WHAT NEEDS TO BE DONE
Start at the first line of the material. Repeat each line exactly through the one containing "#### **Q: Do you", then stop.
Content starts
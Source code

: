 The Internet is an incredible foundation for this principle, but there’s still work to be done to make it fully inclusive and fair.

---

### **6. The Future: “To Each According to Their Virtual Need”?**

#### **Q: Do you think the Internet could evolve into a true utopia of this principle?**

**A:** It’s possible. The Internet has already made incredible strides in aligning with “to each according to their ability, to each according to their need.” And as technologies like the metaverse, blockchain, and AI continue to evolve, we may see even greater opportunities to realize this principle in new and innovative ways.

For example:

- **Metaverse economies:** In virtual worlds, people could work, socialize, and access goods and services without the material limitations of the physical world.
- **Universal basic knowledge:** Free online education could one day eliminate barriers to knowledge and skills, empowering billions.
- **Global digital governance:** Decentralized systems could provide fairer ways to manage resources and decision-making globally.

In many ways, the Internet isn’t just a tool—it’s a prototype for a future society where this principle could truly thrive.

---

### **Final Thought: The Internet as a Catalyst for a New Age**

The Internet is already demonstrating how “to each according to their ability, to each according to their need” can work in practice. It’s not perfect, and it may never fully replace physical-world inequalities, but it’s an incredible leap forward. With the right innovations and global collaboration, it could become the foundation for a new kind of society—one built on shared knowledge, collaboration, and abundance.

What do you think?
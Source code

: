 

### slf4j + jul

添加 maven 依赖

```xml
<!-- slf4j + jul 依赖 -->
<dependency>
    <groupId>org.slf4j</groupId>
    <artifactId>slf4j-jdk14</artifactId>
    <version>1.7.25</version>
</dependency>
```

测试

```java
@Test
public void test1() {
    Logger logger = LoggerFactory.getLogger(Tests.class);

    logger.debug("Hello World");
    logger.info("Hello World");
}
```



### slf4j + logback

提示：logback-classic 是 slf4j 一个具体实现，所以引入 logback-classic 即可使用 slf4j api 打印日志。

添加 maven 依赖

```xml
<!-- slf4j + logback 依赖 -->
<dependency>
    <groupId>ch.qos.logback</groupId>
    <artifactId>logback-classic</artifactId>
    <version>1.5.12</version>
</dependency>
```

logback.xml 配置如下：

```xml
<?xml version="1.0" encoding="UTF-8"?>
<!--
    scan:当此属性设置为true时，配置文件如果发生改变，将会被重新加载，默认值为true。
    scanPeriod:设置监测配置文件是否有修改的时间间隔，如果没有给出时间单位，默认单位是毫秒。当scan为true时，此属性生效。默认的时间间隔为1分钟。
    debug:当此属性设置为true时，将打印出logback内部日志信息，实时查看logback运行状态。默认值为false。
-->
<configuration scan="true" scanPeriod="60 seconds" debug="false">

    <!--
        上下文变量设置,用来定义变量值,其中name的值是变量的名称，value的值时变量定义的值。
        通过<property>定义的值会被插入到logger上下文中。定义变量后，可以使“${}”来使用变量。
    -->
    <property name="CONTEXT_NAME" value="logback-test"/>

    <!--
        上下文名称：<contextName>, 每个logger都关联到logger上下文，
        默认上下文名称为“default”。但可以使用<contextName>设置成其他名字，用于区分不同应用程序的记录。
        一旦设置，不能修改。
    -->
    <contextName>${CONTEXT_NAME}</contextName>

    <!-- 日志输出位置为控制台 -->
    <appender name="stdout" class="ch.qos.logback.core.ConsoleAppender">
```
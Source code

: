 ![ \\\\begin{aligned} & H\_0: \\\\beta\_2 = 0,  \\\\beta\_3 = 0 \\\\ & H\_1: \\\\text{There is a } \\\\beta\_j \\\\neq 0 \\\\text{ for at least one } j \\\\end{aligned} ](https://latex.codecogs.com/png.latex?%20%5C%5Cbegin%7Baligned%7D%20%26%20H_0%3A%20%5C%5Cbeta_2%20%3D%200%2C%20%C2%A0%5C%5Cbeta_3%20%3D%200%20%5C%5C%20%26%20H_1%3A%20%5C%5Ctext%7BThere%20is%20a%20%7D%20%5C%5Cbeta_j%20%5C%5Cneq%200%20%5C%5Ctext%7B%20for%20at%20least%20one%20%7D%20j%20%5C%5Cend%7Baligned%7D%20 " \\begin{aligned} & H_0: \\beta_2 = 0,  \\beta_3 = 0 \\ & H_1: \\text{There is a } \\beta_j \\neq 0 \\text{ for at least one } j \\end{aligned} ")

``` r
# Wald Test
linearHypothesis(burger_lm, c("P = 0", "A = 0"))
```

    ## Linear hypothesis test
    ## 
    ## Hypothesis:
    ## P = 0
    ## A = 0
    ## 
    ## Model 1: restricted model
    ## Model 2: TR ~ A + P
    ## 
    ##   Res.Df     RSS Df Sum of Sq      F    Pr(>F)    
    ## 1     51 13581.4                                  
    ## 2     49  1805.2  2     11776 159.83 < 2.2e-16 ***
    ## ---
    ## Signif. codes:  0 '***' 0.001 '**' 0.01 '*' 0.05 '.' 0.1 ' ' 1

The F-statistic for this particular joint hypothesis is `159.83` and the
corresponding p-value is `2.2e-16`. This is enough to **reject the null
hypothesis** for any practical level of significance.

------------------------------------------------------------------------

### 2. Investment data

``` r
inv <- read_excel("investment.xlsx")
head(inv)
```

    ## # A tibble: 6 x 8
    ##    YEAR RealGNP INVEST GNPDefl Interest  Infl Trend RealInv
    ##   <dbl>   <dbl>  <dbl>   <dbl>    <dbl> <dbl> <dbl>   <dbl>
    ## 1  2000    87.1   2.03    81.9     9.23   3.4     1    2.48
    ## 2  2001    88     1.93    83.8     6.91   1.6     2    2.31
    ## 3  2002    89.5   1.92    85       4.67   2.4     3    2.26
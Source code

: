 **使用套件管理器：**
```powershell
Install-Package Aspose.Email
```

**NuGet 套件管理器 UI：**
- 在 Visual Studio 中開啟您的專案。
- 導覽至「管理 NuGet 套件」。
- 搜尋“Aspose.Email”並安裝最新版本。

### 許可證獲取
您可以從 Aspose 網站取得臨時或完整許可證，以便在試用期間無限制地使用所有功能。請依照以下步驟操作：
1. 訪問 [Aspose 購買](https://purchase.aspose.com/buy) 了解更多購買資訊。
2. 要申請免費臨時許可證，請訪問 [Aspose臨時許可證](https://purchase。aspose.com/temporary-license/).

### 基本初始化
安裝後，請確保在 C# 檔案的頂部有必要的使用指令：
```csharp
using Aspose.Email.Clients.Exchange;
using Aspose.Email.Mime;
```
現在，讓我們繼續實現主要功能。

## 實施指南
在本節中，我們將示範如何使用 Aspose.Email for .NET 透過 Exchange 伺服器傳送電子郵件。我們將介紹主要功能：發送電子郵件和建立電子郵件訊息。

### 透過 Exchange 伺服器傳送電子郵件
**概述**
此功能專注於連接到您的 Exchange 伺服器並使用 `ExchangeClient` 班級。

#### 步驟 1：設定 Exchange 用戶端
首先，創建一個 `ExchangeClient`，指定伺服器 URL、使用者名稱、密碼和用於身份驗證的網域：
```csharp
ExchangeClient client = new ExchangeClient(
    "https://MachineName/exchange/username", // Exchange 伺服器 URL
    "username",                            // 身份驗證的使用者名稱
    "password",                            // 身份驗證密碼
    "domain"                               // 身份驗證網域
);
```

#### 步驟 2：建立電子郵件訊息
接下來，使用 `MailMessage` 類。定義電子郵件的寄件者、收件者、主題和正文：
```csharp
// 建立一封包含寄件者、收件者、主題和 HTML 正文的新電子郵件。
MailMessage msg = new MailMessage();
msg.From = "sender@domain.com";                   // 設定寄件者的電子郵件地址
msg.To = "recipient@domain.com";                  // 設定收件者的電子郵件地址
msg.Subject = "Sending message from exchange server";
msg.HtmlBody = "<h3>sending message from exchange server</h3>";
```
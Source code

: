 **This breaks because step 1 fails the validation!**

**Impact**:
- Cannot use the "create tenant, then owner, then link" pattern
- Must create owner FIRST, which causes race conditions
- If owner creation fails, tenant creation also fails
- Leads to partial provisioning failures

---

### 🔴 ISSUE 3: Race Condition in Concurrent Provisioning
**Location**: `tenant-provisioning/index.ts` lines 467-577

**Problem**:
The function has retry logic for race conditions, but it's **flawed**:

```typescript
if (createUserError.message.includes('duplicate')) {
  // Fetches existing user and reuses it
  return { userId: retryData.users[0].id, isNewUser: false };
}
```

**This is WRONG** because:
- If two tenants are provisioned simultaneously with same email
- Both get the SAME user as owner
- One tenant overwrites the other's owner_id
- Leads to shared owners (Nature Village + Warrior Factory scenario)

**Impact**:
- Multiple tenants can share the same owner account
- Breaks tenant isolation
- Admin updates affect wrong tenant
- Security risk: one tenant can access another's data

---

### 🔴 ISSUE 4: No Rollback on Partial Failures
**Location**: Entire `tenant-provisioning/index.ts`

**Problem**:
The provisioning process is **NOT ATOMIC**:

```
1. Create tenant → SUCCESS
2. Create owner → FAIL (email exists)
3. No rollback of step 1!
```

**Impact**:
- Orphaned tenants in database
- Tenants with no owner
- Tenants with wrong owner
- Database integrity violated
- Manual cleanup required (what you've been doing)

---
Content ends
RESPONSE TO THIS TASK
Source code

: The Internet is an incredible foundation for this principle, but there’s still work to be done to make it fully inclusive and fair.

---

### **6. The Future: “To Each According to Their Virtual Need”?**

#### **Q: Do you think the Internet could evolve into a true utopia of this principle?**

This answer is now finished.